Labour’s Lifelong Learning Commission, comprised of experts on post-16 education, published its final report on 12 November, calling for a strategic shift in adult education as part of the party’s existing plan to create a National Education Service. The NES includes tuition-free university education and the reintroduction of maintenance grants, a key element of Labour’s policy platform since the 2017 general election.
Labour leader Jeremy Corbyn and shadow education secretary Angela Rayner gave a press conference, where they pledged that the party would adopt the commission’s plans.
Ms Rayner said: “These policies are some of the most radical that a Labour government will propose. Education as a right for all, throughout your life. A new, universal basic service, the right of every citizen to learn in the way that suits them, to meet their own needs as well as the needs of our economy and society.”
The plan would allow those without A levels or equivalents to attend college and study for them for free, with maintenance grants for those on low incomes.
The key recommendation from the commission states that “every single adult will be able to access six years of credits at Level 4 to 6. Qualifications above A level, up to and including the equivalent of an undergraduate degree, will be available to all those who need it, whenever they need it.”
The report also envisages “means-tested maintenance support for adults to facilitate access to learning” and calls for consideration of how to “better support progression to postgraduate study as part of a broader approach to research and development spending and industrial strategy”.
Another of its recommendations is for a new “strategic body” in education. Here, the report says: “Although the commission does not wish to unnecessarily add new organisations to the skills and education landscape, we do feel there is a strong need for the National Education Service to have an overarching, independent strategic body – distinct from the Department for Education – to coordinate activity across the education system.”
Ms Rayner said that a Labour government would introduce a “new right to paid time off for education and training”, meaning employees were not “trapped” in jobs without the ability to progress through education.
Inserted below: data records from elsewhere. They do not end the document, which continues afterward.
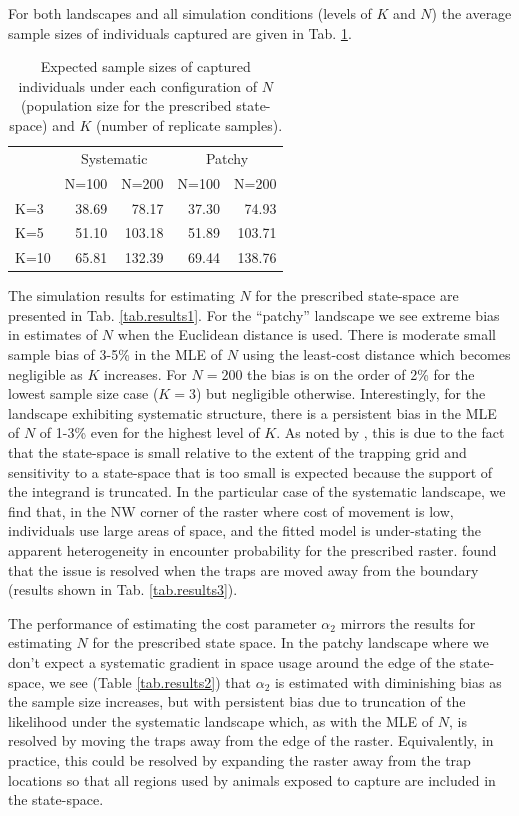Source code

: For both landscapes and all simulation conditions (levels of $K$ and
$N$) the average sample sizes of individuals captured are given in
Tab. \ref{tab.samplesize}.
\begin{table}[h]
\centering
\caption{
Expected sample sizes of captured individuals under each configuration of
$N$ (population size for the prescribed state-space) and $K$ (number of replicate samples).
}
\begin{tabular}{l|rrrr}
 & \multicolumn{2}{c}{Systematic} & \multicolumn{2}{c}{Patchy}  \\
    & N=100 &  N=200  &   N=100 &  N=200  \\ \hline
K=3 &  38.69 &   78.17  &   37.30 &   74.93  \\
K=5 &  51.10 &  103.18  &   51.89 &  103.71 \\
K=10&  65.81 &  132.39  &   69.44 &  138.76 \\
\end{tabular}
\label{tab.samplesize}
\end{table}
The simulation results for estimating $N$
for the prescribed state-space are presented in Tab.
\ref{tab.results1}.  For the ``patchy'' landscape we see extreme
bias in estimates of $N$ when the Euclidean distance is used. There is
moderate small sample bias of 3-5\% in the MLE of $N$ using the
least-cost distance which becomes negligible as $K$ increases. For
$N=200$ the bias is on the order of 2\% for the lowest sample size
case ($K=3$) but negligible otherwise.  Interestingly, for the
landscape exhibiting systematic structure, there is a persistent bias
in the MLE of $N$ of 1-3\% even for the highest level of $K$.
As noted by \citet{royle_etal:2012ecol},
this is due to the fact that
the state-space is small relative to the extent of the trapping grid and
sensitivity to a state-space that is too small is expected because the
support of the integrand is truncated. In the particular case of the
systematic landscape, we find that, in the NW corner of the raster
where cost of movement is low, individuals use large areas of space,
and the fitted model is under-stating the apparent
heterogeneity in encounter probability for the prescribed raster.  \citet{royle_etal:2012ecol}
found that the issue is resolved when the traps are moved away from
the boundary (results shown in Tab. \ref{tab.results3}).

The performance of estimating the cost parameter $\alpha_{2}$ mirrors
the results for estimating $N$ for the prescribed state space. In the
patchy landscape where we don't expect a systematic gradient in space
usage around the edge of the state-space, we see
(Table \ref{tab.results2}) that $\alpha_{2}$ is estimated with
diminishing bias as the sample size increases, but with persistent
bias due to truncation of the likelihood under the systematic
landscape which, as with the MLE of $N$, is resolved by moving the
traps away from the edge of the raster. Equivalently, in practice,
this could be resolved by expanding the raster away from the trap
locations so that all regions used by animals exposed to capture are
included in the state-space.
The report says: “For many learners the idea of a three-year, residential degree is neither practical nor desirable, yet our system of qualifications is biased in favour of those who complete single, more intensive programmes of study.”
It also warns that “the last decade has seen funding for adult education and skills slashed by billions of pounds in real terms, and too many potential learners find themselves locked out of the opportunities that returning to education can bring”.
Gordon Marsden, Labour’s shadow higher education, further education and skills minister, said the measures aimed at “stemming and reversing the haemorrhaging of adult learning we’ve had since 2010”.
Asked if the creation of a new “strategic body” would mean the replacement of the Office for Students, Mr Marsden said this “certainly wasn’t in the mind of the commissioners”. But they felt a “different sort of expertise to the sort currently required in higher education” would be needed to implement the National Education Service plans, he added.
Labour has previously said that, if it were in government, the OfS would be “working to different priorities” than at present, he pointed out.
Mr Corbyn said in his speech: “Under our plan, skills and vocational qualifications will be valued the same as university degrees.” And he reiterated Labour’s commitment to “university tuition open to anyone from any background for free, without racking up tens of thousands of pounds in debt”.
Mr Corbyn was questioned about funding for the plan to come from Labour’s planned introduction of VAT on private school fees, but he said that matter would be addressed in the coming manifesto.
The commission was co-chaired by former Labour education secretary Estelle Morris and Communication Workers’ Union general secretary Dave Ward. Members of the commission from the higher education sector included David Latchman, master of Birkbeck, University of London; Dave Phoenix, vice-chancellor of London South Bank University; and Matt Waddup, head of policy and campaigns at the University and College Union.